→ **Activity**:
Copy, word for word, the lines of the entries below between the one with "noncommutative geometry and" and the one with "2 November 2007.", inclusive, and leave out everything else.

Segment Open

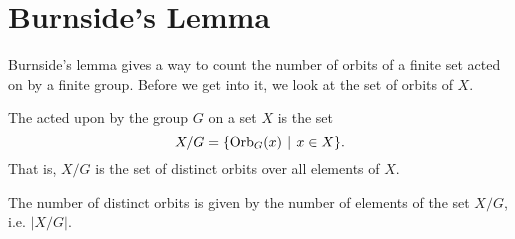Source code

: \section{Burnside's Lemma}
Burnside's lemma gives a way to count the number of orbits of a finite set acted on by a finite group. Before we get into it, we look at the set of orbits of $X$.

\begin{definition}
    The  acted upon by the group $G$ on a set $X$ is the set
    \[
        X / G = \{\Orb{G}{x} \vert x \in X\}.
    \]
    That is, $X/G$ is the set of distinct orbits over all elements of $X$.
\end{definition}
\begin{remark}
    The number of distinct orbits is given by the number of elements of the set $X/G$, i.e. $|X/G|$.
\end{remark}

Segment Closed
Segment Open

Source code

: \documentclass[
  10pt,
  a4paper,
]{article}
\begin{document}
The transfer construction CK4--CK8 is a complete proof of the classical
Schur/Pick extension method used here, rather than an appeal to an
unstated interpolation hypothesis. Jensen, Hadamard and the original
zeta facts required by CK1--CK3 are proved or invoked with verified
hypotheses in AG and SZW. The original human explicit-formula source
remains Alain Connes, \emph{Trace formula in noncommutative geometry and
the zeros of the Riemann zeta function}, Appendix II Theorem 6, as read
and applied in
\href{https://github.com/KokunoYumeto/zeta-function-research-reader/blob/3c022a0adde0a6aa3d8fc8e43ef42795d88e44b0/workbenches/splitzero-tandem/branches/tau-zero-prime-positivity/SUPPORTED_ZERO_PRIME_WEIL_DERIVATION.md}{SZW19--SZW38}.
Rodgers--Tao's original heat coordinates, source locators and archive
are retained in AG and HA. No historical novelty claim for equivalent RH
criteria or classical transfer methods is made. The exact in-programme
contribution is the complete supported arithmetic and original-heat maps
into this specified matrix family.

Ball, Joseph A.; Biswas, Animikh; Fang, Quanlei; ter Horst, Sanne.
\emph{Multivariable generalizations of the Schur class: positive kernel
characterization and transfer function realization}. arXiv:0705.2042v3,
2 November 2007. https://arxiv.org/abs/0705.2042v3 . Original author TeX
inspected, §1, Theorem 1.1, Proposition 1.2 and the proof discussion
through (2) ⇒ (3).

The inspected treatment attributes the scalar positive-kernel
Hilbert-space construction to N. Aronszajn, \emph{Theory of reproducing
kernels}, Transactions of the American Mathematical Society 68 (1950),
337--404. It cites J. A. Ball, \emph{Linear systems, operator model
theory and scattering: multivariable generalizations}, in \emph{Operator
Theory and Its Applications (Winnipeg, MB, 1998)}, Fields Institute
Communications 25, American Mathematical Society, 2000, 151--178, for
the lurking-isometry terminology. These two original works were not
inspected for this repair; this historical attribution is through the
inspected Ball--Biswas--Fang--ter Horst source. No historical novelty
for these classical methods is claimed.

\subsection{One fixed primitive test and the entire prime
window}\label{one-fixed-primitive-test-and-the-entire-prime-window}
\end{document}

Segment Closed

→ **Output of the task**:
remains Alain Connes, \emph{Trace formula in noncommutative geometry and
the zeros of the Riemann zeta function}, Appendix II Theorem 6, as read
and applied in
\href{https://github.com/KokunoYumeto/zeta-function-research-reader/blob/3c022a0adde0a6aa3d8fc8e43ef42795d88e44b0/workbenches/splitzero-tandem/branches/tau-zero-prime-positivity/SUPPORTED_ZERO_PRIME_WEIL_DERIVATION.md}{SZW19--SZW38}.
Rodgers--Tao's original heat coordinates, source locators and archive
are retained in AG and HA. No historical novelty claim for equivalent RH
criteria or classical transfer methods is made. The exact in-programme
contribution is the complete supported arithmetic and original-heat maps
into this specified matrix family.

Ball, Joseph A.; Biswas, Animikh; Fang, Quanlei; ter Horst, Sanne.
\emph{Multivariable generalizations of the Schur class: positive kernel
characterization and transfer function realization}. arXiv:0705.2042v3,
2 November 2007. https://arxiv.org/abs/0705.2042v3 . Original author TeX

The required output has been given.